近年人気の伊藤若冲だが、今年は生誕300年ということで、大規模な展覧会が東京都美術館で開催されている。
ただでさえ人気の若冲なのに、NHKが連日のスペシャル番組で煽る煽る…これがメディアミックス営業というやつか。
おかげで平日にもかかわらず、チケット購入まで20分、チケット購入から入館まで70分、入館から展示室まで40分…気が遠くなるような待ち時間。
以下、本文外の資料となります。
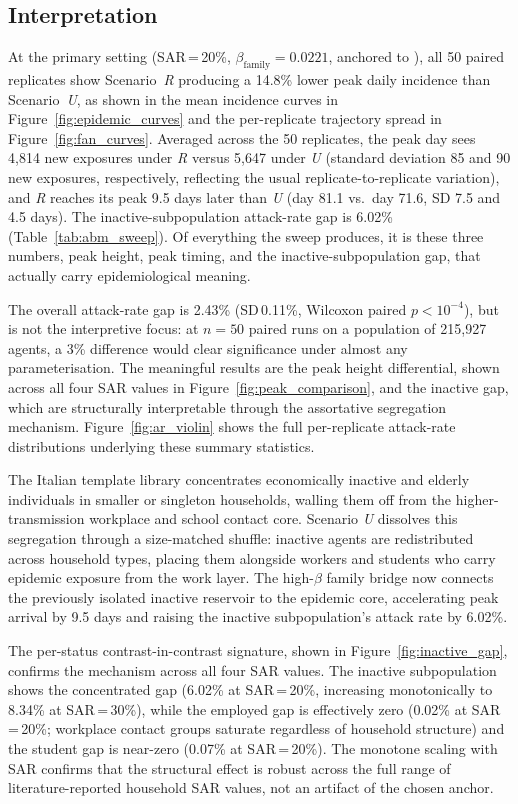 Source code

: \documentclass{article}
\begin{document}
\subsection*{Interpretation}

At the primary setting (SAR\,=\,20\%, $\beta_\mathrm{family} = 0.0221$, anchored to \citet{madewell2020household}), all 50 paired replicates show Scenario~\textit{R} producing a 14.8\% lower peak daily incidence than Scenario~\textit{U}, as shown in the mean incidence curves in Figure~\ref{fig:epidemic_curves} and the per-replicate trajectory spread in Figure~\ref{fig:fan_curves}. Averaged across the 50 replicates, the peak day sees 4,814 new exposures under \textit{R} versus 5,647 under \textit{U} (standard deviation 85 and 90 new exposures, respectively, reflecting the usual replicate-to-replicate variation), and \textit{R} reaches its peak 9.5 days later than \textit{U} (day 81.1 vs.\ day 71.6, SD 7.5 and 4.5 days). The inactive-subpopulation attack-rate gap is 6.02\%
(Table~\ref{tab:abm_sweep}). Of everything the sweep produces, it is these three numbers, peak height, peak timing, and the inactive-subpopulation gap, that actually carry epidemiological meaning.

The overall attack-rate gap is 2.43\% (SD\,0.11\%, Wilcoxon paired
$p < 10^{-4}$), but is not the interpretive focus: at $n = 50$ paired runs on a population
of 215,927 agents, a 3\% difference would clear significance under almost any
parameterisation. The meaningful results are the peak height differential, shown across all four SAR values in Figure~\ref{fig:peak_comparison}, and the inactive
gap, which are structurally interpretable through the assortative segregation mechanism. Figure~\ref{fig:ar_violin} shows the full per-replicate attack-rate distributions underlying these summary statistics.

The Italian template library concentrates economically inactive and elderly individuals in
smaller or singleton households, walling them off from the higher-transmission workplace
and school contact core. Scenario \textit{U} dissolves this segregation through a size-matched
shuffle: inactive agents are redistributed across household types, placing them alongside
workers and students who carry epidemic exposure from the work layer. The high-$\beta$
family bridge now connects the previously isolated inactive reservoir to the epidemic core,
accelerating peak arrival by 9.5 days and raising the inactive subpopulation's attack rate
by 6.02\%.

The per-status contrast-in-contrast signature, shown in Figure~\ref{fig:inactive_gap}, confirms the mechanism across all four SAR
values. The inactive subpopulation shows the concentrated gap (6.02\% at SAR\,=\,20\%,
increasing monotonically to 8.34\% at SAR\,=\,30\%), while the employed gap is
effectively zero (0.02\% at SAR\,=\,20\%; workplace contact groups saturate regardless
of household structure) and the student gap is near-zero (0.07\% at SAR\,=\,20\%).
The monotone scaling with SAR confirms that the structural effect is robust across the full
range of literature-reported household SAR values, not an artifact of the chosen anchor.
\end{document}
ようやく中に入って若冲の傑作とご対面!と思っていたら、見えるのは人垣ばかり。
これは美術鑑賞としてはなかなかハードな環境。
初期から晩年の作品までを多く展示していて、屏風絵を含めて圧巻の一言。
江戸や大阪の流行に流されるようなところはほとんどなく、京都ならではの控えめなセンスの良さを感じさせる。
浮かんだ言葉は「フリースタイル」。流派に囚われず、流行に流されず、自らの美意識に忠実に対象を捉え、時に茶目っ気を感じさせる画風。
いろいろな人の影響は受けているのだろうけれども、特に晩年の作風は誰にも似ていない。だから時代遅れにもならず、海外でも愛されるんだろう。
「70分待っても損はない」、と言いたいところだけど、中も混みすぎていて、結局図録でおさらいするしかなかった。
物販の列も凄くて、図録を買うにも一苦労だったよ。
この展示期間がわずか1カ月というのも混雑を助長しているようね。これだけの作品を一堂に集めたのだから仕方ないという事情も推察できるけど。
ということで、若冲好きなら許容できるかもしれないけど、「話題だから」というような理由で足を運ぶライトファンの人は覚悟がいる企画展だと思う。